Niti Aayog vice-chairman Rajiv Kumar called for new definitions to be adopted for government expenditure.

business Updated: Apr 08, 2018 17:51 IST
Indo Asian News Service, New Delhi
Niti Aayog,Rajiv Kumar,government expenditure
Rajiv Kumar (pictured) said Niti Aayog is working to design performance and outcome-based parameters for all budget items to improve efficiency of public expenditure.(Twitter/@RajivKumar1)

Decrying the economic orthodoxy in India handed down from Europe of cutting fiscal deficits to balance budgets, Niti Aayog vice-chairman Rajiv Kumar on Sunday called for new definitions to be adopted for government expenditure and described as fallacious comparisons between household and national budgets.

Speaking at industry chamber CII’s Annual Session 2018 in New Delhi, Kumar also said Niti Aayog, which has replaced the erstwhile Planning Commission, is currently working to design performance and outcome-based parameters for all budget items to improve efficiency of public expenditure.

“I strongly believe that macro policy has to be counter-cyclical. When private investment is weak and jobs are needed, then the government has to step in (with investment),” said Kumar at a session titled “The Fiscal Conundrum”.

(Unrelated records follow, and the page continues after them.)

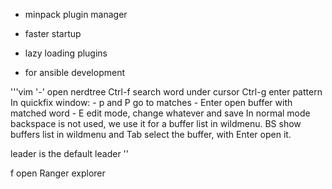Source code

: * minpack plugin manager

* faster startup

* lazy loading plugins

* for ansible development

'''vim
'-' open nerdtree
Ctrl-f search word under cursor
Ctrl-g enter pattern
In quickfix window: - p and P go to matches
                    - Enter open buffer with matched word
                    - E edit mode, change whatever and save
In normal mode backspace is not used, we use it for a
buffer list in wildmenu.
BS show buffers list in wildmenu and Tab select the buffer,
with Enter open it.

leader is the default leader '\'

<leader>f open Ranger explorer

“It is sheer nonsense to compare household with government budgets, a trend that was started with (former British Prime Minister) Margaret Thatcher,” he said, explaining that the whole is always much more than the mere sum of individual parts.

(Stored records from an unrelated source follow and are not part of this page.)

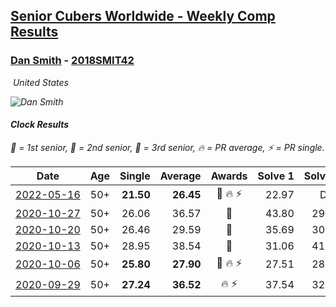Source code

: <style>table {white-space: nowrap;}</style>
<link rel="stylesheet" type="text/css" href="/scw-comp/css/flags.css" />

## [Senior Cubers Worldwide - Weekly Comp Results](/scw-comp/results/)
### [Dan Smith](README.md) - [2018SMIT42](https://www.worldcubeassociation.org/persons/2018SMIT42?event=clock)

<i class="flag flag-US" />&nbsp;United States

![Dan Smith](1570678334.png)

#### Clock Results

<span style="white-space: nowrap;">🥇 = 1st senior</span>, <span style="white-space: nowrap;">🥈 = 2nd senior</span>, <span style="white-space: nowrap;">🥉 = 3rd senior</span>, <span style="white-space: nowrap;">🔥 = PR average</span>, <span style="white-space: nowrap;">⚡ = PR single</span>.

| Date | Age | Single | Average | Awards | Solve 1 | Solve 2 | Solve 3 | Solve 4 | Solve 5 | Video |
| :--: | :--: | --: | --: | :--: | --: | --: | --: | --: | --: | :-- |
| [2022-05-16](../../results/2022-05-16/clock.md) | 50+ | **21.50** | **26.45** | 🥈 🔥 ⚡ | 22.97 | DNF | **21.50** | 31.42 | 24.97 | [Desktop](https://www.facebook.com/events/1452905775152133/permalink/1462546574188053) / [Mobile](https://m.facebook.com/events/1452905775152133?view=permalink&id=1462546574188053) |
| [2020-10-27](../../results/2020-10-27/clock.md) | 50+ | 26.06 | 36.57 | 🥉 | 43.80 | 29.34 | 36.56 | 56.03 | 26.06 | [Desktop](https://www.facebook.com/events/3728096903891317/permalink/3748086008559073) / [Mobile](https://m.facebook.com/events/3728096903891317?view=permalink&id=3748086008559073) |
| [2020-10-20](../../results/2020-10-20/clock.md) | 50+ | 26.46 | 29.59 | 🥉 | 35.69 | 30.28 | 31.20 | 26.46 | 27.30 | [Desktop](https://www.facebook.com/events/3475733505840328/permalink/3494636780616667) / [Mobile](https://m.facebook.com/events/3475733505840328?view=permalink&id=3494636780616667) |
| [2020-10-13](../../results/2020-10-13/clock.md) | 50+ | 28.95 | 38.54 | 🥉 | 31.06 | 41.32 | 52.76 | 43.23 | 28.95 | [Desktop](https://www.facebook.com/events/718285385437639/permalink/722791974986980) / [Mobile](https://m.facebook.com/events/718285385437639?view=permalink&id=722791974986980) |
| [2020-10-06](../../results/2020-10-06/clock.md) | 50+ | **25.80** | **27.90** | 🥈 🔥 ⚡ | 27.51 | 28.15 | 29.20 | **25.80** | 28.05 | [Desktop](https://www.facebook.com/events/365989921479949/permalink/371466237598984) / [Mobile](https://m.facebook.com/events/365989921479949?view=permalink&id=371466237598984) |
| [2020-09-29](../../results/2020-09-29/clock.md) | 50+ | **27.24** | **36.52** | 🔥 ⚡ | 37.54 | 32.89 | 39.12 | 40.53 | **27.24** | [Desktop](https://www.facebook.com/events/318437286122261/permalink/322898875676102) / [Mobile](https://m.facebook.com/events/318437286122261?view=permalink&id=322898875676102) |


<!-- Global site tag (gtag.js) - Google Analytics -->
<script async src="https://www.googletagmanager.com/gtag/js?id=UA-86348435-3"></script>
<script>window.dataLayer = window.dataLayer || []; function gtag() {dataLayer.push(arguments);} gtag('js', new Date()); gtag('config', 'UA-86348435-3');</script>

“We need to think of the fiscal situation of the country as a whole and for all the levels of government including the local,” he said, adding, however, that it was important to maintain a “delicate fiscal balance” and governments should not engage in populist measures.

“There is no reason for fiscal populism. It is to rein in politicians and governments taking populist measures that the FRBM (Fiscal Responsibility and Budget Management) Act, 2003, came along,” Kumar said.

Presenting his last full Budget in February before the general elections early in 2019, finance minister Arun Jaitley made a significant announcement of fiscal slippage with implications for pushing inflation, revising upwards the government’s fiscal deficit target for 2017-18 to 3.5 per cent of the GDP, or the equivalent of Rs 5.95 lakh crore.

The higher target came in place of the 3.2 per cent — or Rs 5.46 lakh crore — for the current fiscal announced earlier. In the Budget, Jaitley also announced that the minimum support price (MSP) for notified kharif crops will be 1.5 times the input cost, and also stepped up total budgetary allocation for the sector for next fiscal by about 5 per cent.

Criticising the “fetish” of fiscal deficit, the Niti Aayog vice-chairman said he preferred, instead, to use the measure of revenue deficit and that government borrowing for investment whose returns would be higher than the interest paid is a good thing.

“Let us come up with new definitions, rather than ideology and stick with rules and regulations that are outdated,” he said. “Education and health are now defined as revenue expenditure... Let us put all these under capital expenditure... all these are productivity enhancing, with education one is creating human capital.”

“With a view to improve efficiency of public expenditure and public sector performance, the Niti Aayog is working to create performance and outcome-based measures for all budget line items,” he added.

Emeritus professor of Economics at Jawaharlal Nehru University, Deepak Nayyar pointed out that currently investment in India as a proportion to GDP was 6 per cent lower at a time of sluggish private investment than some years back and that the “fiscal space” of the states was limited by the fact that they need RBI permission to borrow.